# Intro to NLP - Assignment 1

In [160]:
import numpy as np
import re
import torch
import pprint as pp

In [161]:
paragraph_text = """In 'Pride and Prejudice' by Jane Austen, Elizabeth Bennett meets Mr Darcy at a ball hosted by her friend @charles_bingly. They dance, but Mr Darcy finds her behaviour "tolerable, but not handsome enough to tempt him" #rude. She later visits Pemberley, Mr Darcy's estate, where she learns more about his Character. Check out more information at https://janeausten.co.uk.

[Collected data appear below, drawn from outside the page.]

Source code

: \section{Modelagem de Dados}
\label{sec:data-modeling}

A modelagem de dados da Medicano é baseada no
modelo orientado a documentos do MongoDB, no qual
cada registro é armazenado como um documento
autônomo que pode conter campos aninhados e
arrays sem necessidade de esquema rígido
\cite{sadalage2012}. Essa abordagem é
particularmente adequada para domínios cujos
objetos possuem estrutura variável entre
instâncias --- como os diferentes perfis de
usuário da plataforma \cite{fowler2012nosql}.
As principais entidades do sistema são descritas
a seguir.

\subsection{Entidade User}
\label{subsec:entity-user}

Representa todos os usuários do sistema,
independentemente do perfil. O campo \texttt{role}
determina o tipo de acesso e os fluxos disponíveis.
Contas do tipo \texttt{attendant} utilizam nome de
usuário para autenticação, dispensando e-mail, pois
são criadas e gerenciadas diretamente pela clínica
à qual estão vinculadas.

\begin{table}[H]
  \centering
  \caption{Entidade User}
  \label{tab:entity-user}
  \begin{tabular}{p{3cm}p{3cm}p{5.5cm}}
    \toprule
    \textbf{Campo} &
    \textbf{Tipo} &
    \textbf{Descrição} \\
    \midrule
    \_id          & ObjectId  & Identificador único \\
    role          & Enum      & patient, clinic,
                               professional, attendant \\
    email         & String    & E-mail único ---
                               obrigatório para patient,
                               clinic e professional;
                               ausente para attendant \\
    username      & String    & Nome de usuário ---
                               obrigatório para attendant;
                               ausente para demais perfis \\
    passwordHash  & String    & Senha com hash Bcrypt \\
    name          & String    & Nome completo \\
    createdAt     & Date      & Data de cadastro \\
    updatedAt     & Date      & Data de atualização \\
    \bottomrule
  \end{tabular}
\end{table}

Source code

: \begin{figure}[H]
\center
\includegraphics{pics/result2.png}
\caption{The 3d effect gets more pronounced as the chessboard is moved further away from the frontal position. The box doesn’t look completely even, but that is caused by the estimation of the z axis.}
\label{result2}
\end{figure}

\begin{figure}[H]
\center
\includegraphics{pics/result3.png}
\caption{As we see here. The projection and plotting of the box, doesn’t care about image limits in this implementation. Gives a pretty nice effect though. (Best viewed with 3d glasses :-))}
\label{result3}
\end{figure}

This mail id: abc@mno.xyz is a test mail-id."""

## 1 - Tokenizer

In [162]:
# def sentence_tokenizer_updated(text):
#     # First, split sentences based on periods, question marks, and exclamation marks
#     sentence_pattern = re.compile(r'(?<!\w\.\w.)(?<![A-Z][a-z]\.)(?<=\.|\?|\!|\n)\s')
#     sentences = re.split(sentence_pattern, text)

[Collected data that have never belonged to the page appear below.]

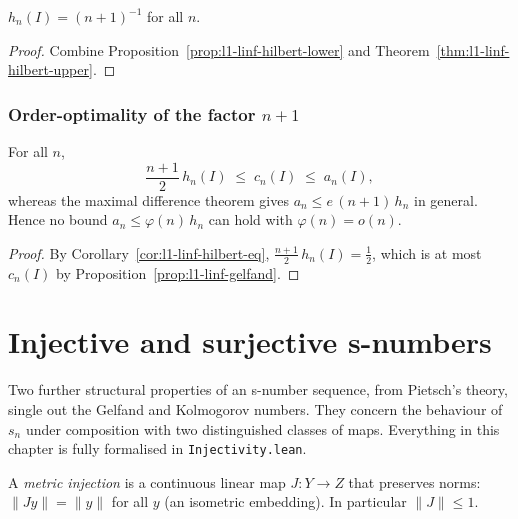 \begin{corollary}
\label{cor:l1-linf-hilbert-eq}
\leanok
$h_n(I) = (n+1)^{-1}$ for all $n$.
\end{corollary}
\begin{proof}
\leanok
{}
Combine Proposition~\ref{prop:l1-linf-hilbert-lower} and
Theorem~\ref{thm:l1-linf-hilbert-upper}.
\end{proof}

\subsection{Order-optimality of the factor \texorpdfstring{$n+1$}{n+1}}
\label{sec:l1-linf-optimal}

\begin{corollary}
\label{cor:l1-linf-order-optimal}
\leanok
{}
For all $n$,
\[
  \frac{n+1}{2}\, h_n(I) \;\le\; c_n(I) \;\le\; a_n(I) ,
\]
whereas the maximal difference theorem gives $a_n \le e\,(n+1)\,h_n$ in general.
Hence no bound $a_n \le \varphi(n)\,h_n$ can hold with $\varphi(n) = o(n)$.
\end{corollary}
\begin{proof}
\leanok
{}
By Corollary~\ref{cor:l1-linf-hilbert-eq}, $\tfrac{n+1}{2}\, h_n(I) = \tfrac12$,
which is at most $c_n(I)$ by Proposition~\ref{prop:l1-linf-gelfand}.
\end{proof}

\chapter{Injective and surjective s-numbers}
\label{ch:injectivity}

Two further structural properties of an s-number sequence, from Pietsch's
theory, single out the Gelfand and Kolmogorov numbers. They concern the
behaviour of $s_n$ under composition with two distinguished classes of maps.
Everything in this chapter is fully formalised in
\texttt{Injectivity.lean}.

\begin{definition}
\label{def:metric-injection}
\leanok
A \emph{metric injection} is a continuous linear map $J : Y \to Z$ that
preserves norms: $\|J y\| = \|y\|$ for all $y$ (an isometric embedding). In
particular $\|J\| \le 1$.
\end{definition}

#     # Tokenize punctuation marks as individual tokens for each sentence
#     tokenized_sentences = []
#     for sentence in sentences:
#         lines = sentence.split('\n')
#         tokenized_sentence = []
#         for line in lines:
#             tokens = re.findall(r'\b\w+\b|[.,!?]', line)
#             tokenized_sentence.extend(tokens)
#         tokenized_sentences.append(tokenized_sentence)

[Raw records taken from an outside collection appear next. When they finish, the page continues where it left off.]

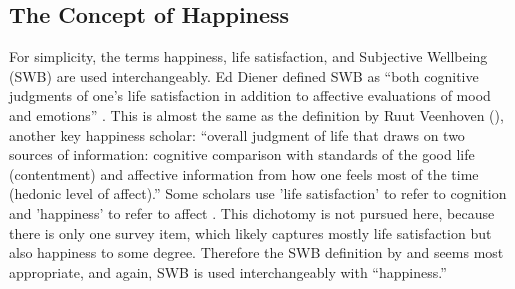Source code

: \documentclass[12pt, letterpaper]{article}
\begin{document}
\begin{spacing}{1.9}
\section*{The Concept of Happiness}

For simplicity,  the terms happiness, life satisfaction, and
Subjective Wellbeing (SWB) are used interchangeably. 
Ed Diener  defined
SWB as %
``both cognitive judgments of one's life
 satisfaction in addition to affective evaluations of mood and emotions''
\citep[][p. 213]{diener1999_C}. This is almost 
 the same as the definition by Ruut Veenhoven (\citeyear[p. 2]{veenhoven08}), another key happiness
 scholar: ``overall judgment of life that draws on two sources of information: cognitive comparison with standards of the good life (contentment) and affective information from how one feels most of the time (hedonic level of affect).'' 
 Some scholars use 'life satisfaction' to  refer to cognition and 'happiness' to
 refer to affect \citep[e.g.,][]{dorahy98etal}. This dichotomy is not pursued here, because
   there is only one survey item, which likely captures
   mostly life satisfaction but also happiness to some
   degree. Therefore the SWB definition by 
 \citet{diener1999_C} and \citet{veenhoven08} seems most appropriate, and
 again, SWB is used interchangeably   with ``happiness.''


\end{spacing}
\end{document}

#     return tokenized_sentences

# sentences_updated = sentence_tokenizer_updated(paragraph_text)
# pp.pprint(sentences_updated)

In [163]:
def sentence_tokenizer(text):
    # Define patterns for special cases
    # num or num.num or .num and not num.
    num_pattern = re.compile(r'(\d+\.?\d+|\.\d+)')
    mention_pattern = re.compile(r'@(\w+)')
    hashtag_pattern = re.compile(r'#(\w+)')
    mail_pattern = re.compile(r'(\S+@\S+\.\w+)')
    url_pattern = re.compile(r'\S+\.\w+')

    # First, split sentences based on periods, question marks, exclamation marks, and new lines
    sentence_pattern = re.compile(r'(?<!\w\.\w.)(?<![A-Z][a-z]\.)(?<=\.|\?|\!|\n)\s')
    sentences = re.split(sentence_pattern, text)

    # Tokenize punctuation marks as individual tokens for each sentence
    tokenized_sentences = []
    for sentence in sentences:
        # Replace mentions, hashtags, and URLs with special markers
        sentence = re.sub(num_pattern, '<NUM>', sentence)
        sentence = re.sub(mail_pattern, '<MAILID>', sentence)
        sentence = re.sub(mention_pattern, '<MENTION>', sentence)
        sentence = re.sub(hashtag_pattern, '<HASHTAG>', sentence)
        sentence = re.sub(url_pattern, '<URL>', sentence)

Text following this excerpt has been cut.